Director of Residential Life Scott Chesney is proposing a few new guidelines he would like to see enforced next year. Among others changes, these guidelines have to do with outlawing empty alcohol containers in areas exclusively housing underage students as well as outlawing alcohol paraphernalia.
According to Senior Assistant Vice President for Student and Academic Services Anne Lawing, who works closely with Chesney, the proposed changes in student guidelines are nothing out of the ordinary. The goal of the alcohol-related guidelines is to cut back on confusion between the administration and students when it comes to determining if alcohol has been illegally consumed or possessed in a student's room.
Lawing said that any guideline having to do with alcohol or drugs is put in place or proposed for three basic reasons: to conform to the law, to keep students safe and to keep residential halls as an environment they were intended to be. According to Lawing, these guidelines are meant to uphold UNH's academic mission. While it may seem that UNH is somewhat unrelenting in its proposition of stricter guidelines, Lawing explained that the timing of Chesney's new rules is to give Student Senate and the general UNH population time to analyze them so that by the end of the year, they can be either accepted or reformed.
While administration claims that these rules would be simple improvements on the already well-developed guideline system here at UNH, the student body has not accepted the propositions with open arms.
As a freshman at UNH, Kayla Delman thinks that the rules the university has recently employed and plans to enforce in the future are too harsh.
"College is about people learning their boundaries and having new experiences," said Delman. "There's a lack of warnings for the people who happen to get caught in the act. It's just too strict."
She thinks that because UNH scored in the top ten party schools in the country according to the Princeton Review, they are making an effort to become stricter. Delman also explained that because she is new to the school, the rules seem somewhat daunting and limit the places she goes on weekend nights as well as some of the people she associates with. She was concerned with the idea that a student can be in a room where illegal activity is occurring and still get in trouble without being personally involved in anything illegal.

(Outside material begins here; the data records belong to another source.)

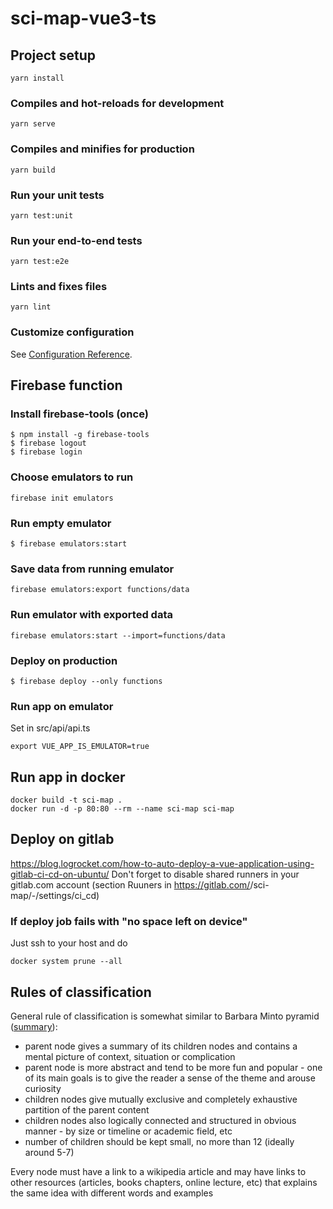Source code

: # sci-map-vue3-ts

## Project setup
```
yarn install
```

### Compiles and hot-reloads for development
```
yarn serve
```

### Compiles and minifies for production
```
yarn build
```

### Run your unit tests
```
yarn test:unit
```

### Run your end-to-end tests
```
yarn test:e2e
```

### Lints and fixes files
```
yarn lint
```

### Customize configuration
See [Configuration Reference](https://cli.vuejs.org/config/).

## Firebase function
### Install firebase-tools (once)
```shell
$ npm install -g firebase-tools
$ firebase logout
$ firebase login
```
### Choose emulators to run
```shell
firebase init emulators
```
### Run empty emulator
```shell
$ firebase emulators:start
```
### Save data from running emulator
```shell
firebase emulators:export functions/data
```
### Run emulator with exported data
```shell
firebase emulators:start --import=functions/data
```
### Deploy on production
```shell
$ firebase deploy --only functions
```
### Run app on emulator
Set in src/api/api.ts
```shell
export VUE_APP_IS_EMULATOR=true
```

## Run app in docker
```shell script
docker build -t sci-map .
docker run -d -p 80:80 --rm --name sci-map sci-map
```

## Deploy on gitlab
https://blog.logrocket.com/how-to-auto-deploy-a-vue-application-using-gitlab-ci-cd-on-ubuntu/
Don't forget to disable shared runners in your gitlab.com account (section Ruuners in https://gitlab.com/<username>/sci-map/-/settings/ci_cd)

### If deploy job fails with "no space left on device"
Just ssh to your host and do
```shell
docker system prune --all
```

## Rules of classification
General rule of classification is somewhat similar to Barbara Minto pyramid ([summary](https://medium.com/lessons-from-mckinsey/the-pyramid-principle-f0885dd3c5c7)):
 - parent node gives a summary of its children nodes and contains a mental picture of context, situation or complication
 - parent node is more abstract and tend to be more fun and popular - one of its main goals is to give the reader a sense of the theme and arouse curiosity
 - children nodes give mutually exclusive and completely exhaustive partition of the parent content
 - children nodes also logically connected and structured in obvious manner - by size or timeline or academic field, etc
 - number of children should be kept small, no more than 12 (ideally around 5-7)
 
Every node must have a link to a wikipedia article and may have links to other resources
(articles, books chapters, online lecture, etc) that explains the same idea with different words and examples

"It's an example of wrong place, wrong time," Delman said.
Judicial Affairs Council Chair Bryan Fritts, a senior, brought up another valid point against Chesney's proposal. Because empty alcohol containers of any kind would be outlawed if these rules were to be passed, containers used for decoration, including beer-can Christmas trees, would also qualify as a rule violation.
However, Fritts brought to light a more sentimental argument against the proposed changes. He presented the situation where a student has an empty alcohol bottle from an important overseas trip being used as a vase or just simply placed on a desk. Although the bottle may represent a meaningful sentiment to the individual student, the university would potentially see this as a situation where the student is promoting alcohol consumption. To Fritts, this seems unfair to students who want to express themselves, making the line between decoration and alcohol promotion one he doesn't see clearly.
Stoke Residence Hall Director Jamie Depelteau thinks, like all policies, it should be important to make sure students know what these new guidelines mean if they are passed and how they impact residents in university housing. He said that the Student Rights, Rules and Responsibilities handbook is something that every student is expected to abide by. Having worked for other institutions, Depelteau believes that UNH is on par with other schools when it comes to strictness, saying that the policies present in residence halls are much like what one would find at any other college campus.
Deputy Chief of the UNH Police Dept. Paul Dean said that although these new policies may cut down on confusion for RA's and administration, they would not have much impact on UNH Police.
"There's no law against collecting beer cans," Dean said.
He went on to explain that these rules would concern mostly administration because if there are beer cans in a room with nothing in them, there is not much police can do about it.
According to Lawing, the university is in "the middle of a public conversation" regarding these rules, and if accepted they should be seen in action by the beginning of next school year.